No Penalty when Income of Assessee is determined on an Estimate Basis: ITAT [Read Order]

no penalty

Rajkot Income Tax Appellate Tribunal (ITAT) declared that penalty under Section 271(1)(c) of the Income Tax Act 1961 cannot be levied when the assessment made only on the basis of estimated profit.

In the present case, assessee is an individual engaged in manufacturing and trading of mechanical iron scale. During the assessment year he filed his return of income and declared a total income of Rs. 1,47,690.

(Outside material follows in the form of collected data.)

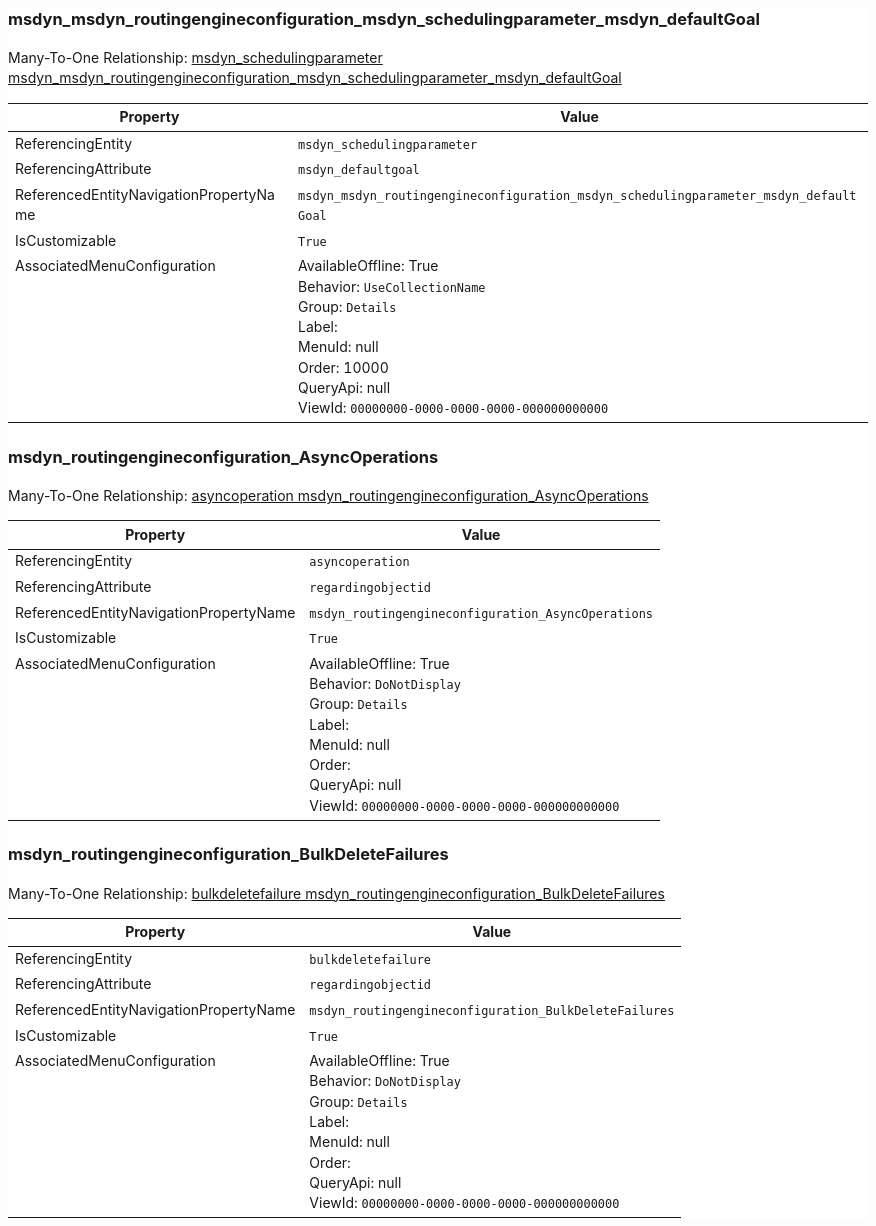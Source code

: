 ### <a name="BKMK_msdyn_msdyn_routingengineconfiguration_msdyn_schedulingparameter_msdyn_defaultGoal"></a> msdyn_msdyn_routingengineconfiguration_msdyn_schedulingparameter_msdyn_defaultGoal

Many-To-One Relationship: [msdyn_schedulingparameter msdyn_msdyn_routingengineconfiguration_msdyn_schedulingparameter_msdyn_defaultGoal](msdyn_schedulingparameter.md#BKMK_msdyn_msdyn_routingengineconfiguration_msdyn_schedulingparameter_msdyn_defaultGoal)

|Property|Value|
|---|---|
|ReferencingEntity|`msdyn_schedulingparameter`|
|ReferencingAttribute|`msdyn_defaultgoal`|
|ReferencedEntityNavigationPropertyName|`msdyn_msdyn_routingengineconfiguration_msdyn_schedulingparameter_msdyn_defaultGoal`|
|IsCustomizable|`True`|
|AssociatedMenuConfiguration|AvailableOffline: True<br />Behavior: `UseCollectionName`<br />Group: `Details`<br />Label: <br />MenuId: null<br />Order: 10000<br />QueryApi: null<br />ViewId: `00000000-0000-0000-0000-000000000000`|

### <a name="BKMK_msdyn_routingengineconfiguration_AsyncOperations"></a> msdyn_routingengineconfiguration_AsyncOperations

Many-To-One Relationship: [asyncoperation msdyn_routingengineconfiguration_AsyncOperations](asyncoperation.md#BKMK_msdyn_routingengineconfiguration_AsyncOperations)

|Property|Value|
|---|---|
|ReferencingEntity|`asyncoperation`|
|ReferencingAttribute|`regardingobjectid`|
|ReferencedEntityNavigationPropertyName|`msdyn_routingengineconfiguration_AsyncOperations`|
|IsCustomizable|`True`|
|AssociatedMenuConfiguration|AvailableOffline: True<br />Behavior: `DoNotDisplay`<br />Group: `Details`<br />Label: <br />MenuId: null<br />Order: <br />QueryApi: null<br />ViewId: `00000000-0000-0000-0000-000000000000`|

### <a name="BKMK_msdyn_routingengineconfiguration_BulkDeleteFailures"></a> msdyn_routingengineconfiguration_BulkDeleteFailures

Many-To-One Relationship: [bulkdeletefailure msdyn_routingengineconfiguration_BulkDeleteFailures](bulkdeletefailure.md#BKMK_msdyn_routingengineconfiguration_BulkDeleteFailures)

|Property|Value|
|---|---|
|ReferencingEntity|`bulkdeletefailure`|
|ReferencingAttribute|`regardingobjectid`|
|ReferencedEntityNavigationPropertyName|`msdyn_routingengineconfiguration_BulkDeleteFailures`|
|IsCustomizable|`True`|
|AssociatedMenuConfiguration|AvailableOffline: True<br />Behavior: `DoNotDisplay`<br />Group: `Details`<br />Label: <br />MenuId: null<br />Order: <br />QueryApi: null<br />ViewId: `00000000-0000-0000-0000-000000000000`|
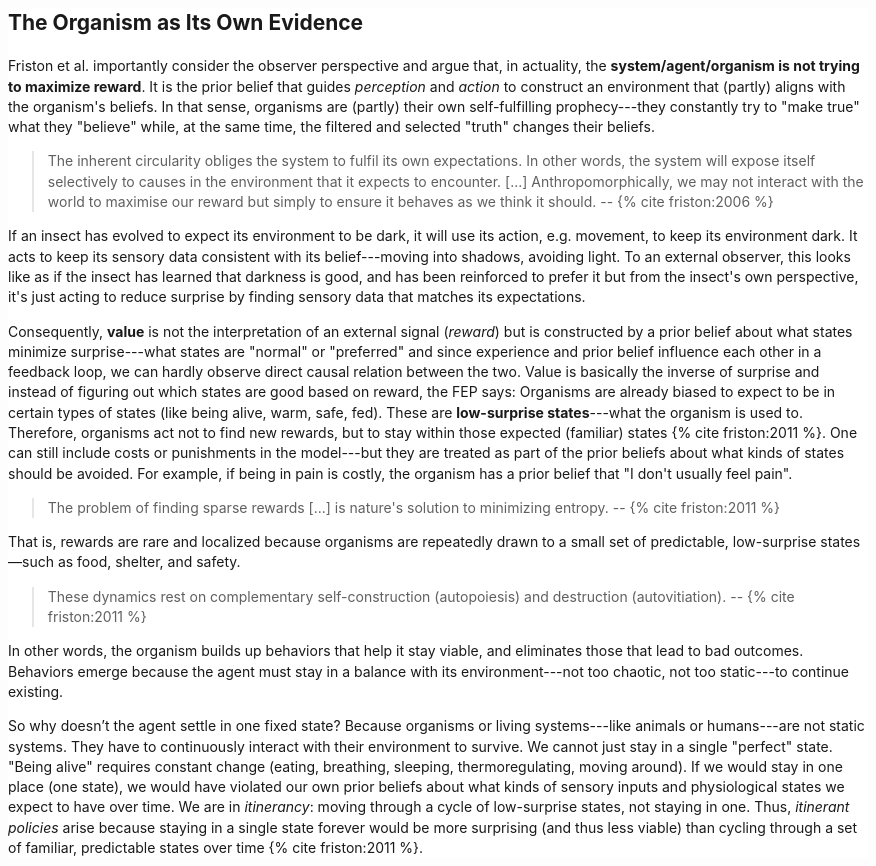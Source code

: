 ## The Organism as Its Own Evidence

Friston et al. importantly consider the observer perspective and argue that, in actuality, the **system/agent/organism is not trying to maximize reward**.
It is the prior belief that guides *perception* and *action* to construct an environment that (partly) aligns with the organism's beliefs.
In that sense, organisms are (partly) their own self-fulfilling prophecy---they constantly try to "make true" what they "believe" while, at the same time, the filtered and selected "truth" changes their beliefs.

>The inherent circularity obliges the system to fulfil its own expectations. In other words, the system will expose itself selectively to causes in the environment that it expects to encounter. [...] Anthropomorphically, we may not interact with the world to maximise our reward but simply to ensure it behaves as we think it should. -- {% cite friston:2006 %}

If an insect has evolved to expect its environment to be dark, it will use its action, e.g. movement, to keep its environment dark.
It acts to keep its sensory data consistent with its belief---moving into shadows, avoiding light.
To an external observer, this looks like as if the insect has learned that darkness is good, and has been reinforced to prefer it but from the insect's own perspective, it's just acting to reduce surprise by finding sensory data that matches its expectations.

Consequently, **value** is not the interpretation of an external signal (*reward*) but is constructed by a prior belief about what states minimize surprise---what states are "normal" or "preferred" and since experience and prior belief influence each other in a feedback loop, we can hardly observe direct causal relation between the two.
Value is basically the inverse of surprise and instead of figuring out which states are good based on reward, the FEP says: Organisms are already biased to expect to be in certain types of states (like being alive, warm, safe, fed).
These are **low-surprise states**---what the organism is used to.
Therefore, organisms act not to find new rewards, but to stay within those expected (familiar) states {% cite friston:2011 %}.
One can still include costs or punishments in the model---but they are treated as part of the prior beliefs about what kinds of states should be avoided.
For example, if being in pain is costly, the organism has a prior belief that "I don't usually feel pain".

>The problem of finding sparse rewards [...] is nature's solution to minimizing entropy. -- {% cite friston:2011 %}

That is, rewards are rare and localized because organisms are repeatedly drawn to a small set of predictable, low-surprise states—such as food, shelter, and safety.

>These dynamics rest on complementary self-construction (autopoiesis) and destruction (autovitiation). -- {% cite friston:2011 %}

In other words, the organism builds up behaviors that help it stay viable, and eliminates those that lead to bad outcomes.
Behaviors emerge because the agent must stay in a balance with its environment---not too chaotic, not too static---to continue existing.

So why doesn’t the agent settle in one fixed state?
Because organisms or living systems---like animals or humans---are not static systems.
They have to continuously interact with their environment to survive.
We cannot just stay in a single "perfect" state.
"Being alive" requires constant change (eating, breathing, sleeping, thermoregulating, moving around).
If we would stay in one place (one state), we would have violated our own prior beliefs about what kinds of sensory inputs and physiological states we expect to have over time.
We are in *itinerancy*: moving through a cycle of low-surprise states, not staying in one.
Thus, *itinerant policies* arise because staying in a single state forever would be more surprising (and thus less viable) than cycling through a set of familiar, predictable states over time {% cite friston:2011 %}.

During the course of assessment proceedings, the Assessing Officer (AO) noticed that a large sum of money deposited in the savings bank account of the assessee which was not included in the returns that he filed for the assessment year. Accordingly he made an addition of the said amount and also initiated penalty proceedings under section 271(1)(c) of the Income Tax Act 1961.

Assessee contended that the aforementioned deposit in the bank account did not belong to the assessee, but belonged to the HUF, and since HUF did not have assessable income and not required to maintain books of accounts that’s why he didn’t reflected the said amount in his return of income.

Tribunal bench consists of Judicial Member Rajpal Yadav and Accountant Member N.K.Billaiya observed that the assessee gave explanation regarding the unrevealed deposit in his returns but he doesn’t have any proof documents but it would not lead to lead to the conclusion that the assessee has concealed the particulars of income or furnished inaccurate particulars of such income.

The division bench further observed that, while conducting a detailed examination it has found that the AO made the assessment only on the estimated profit of the assessee and not on the real profit, hence provisions of section 271(1)(c) are not attracted  in the present case even if the assessee is not able to substantiate the explanation therefor penalty cannot be levied on the said amount. While deleting the penalty the bench also grants relief to the assessee.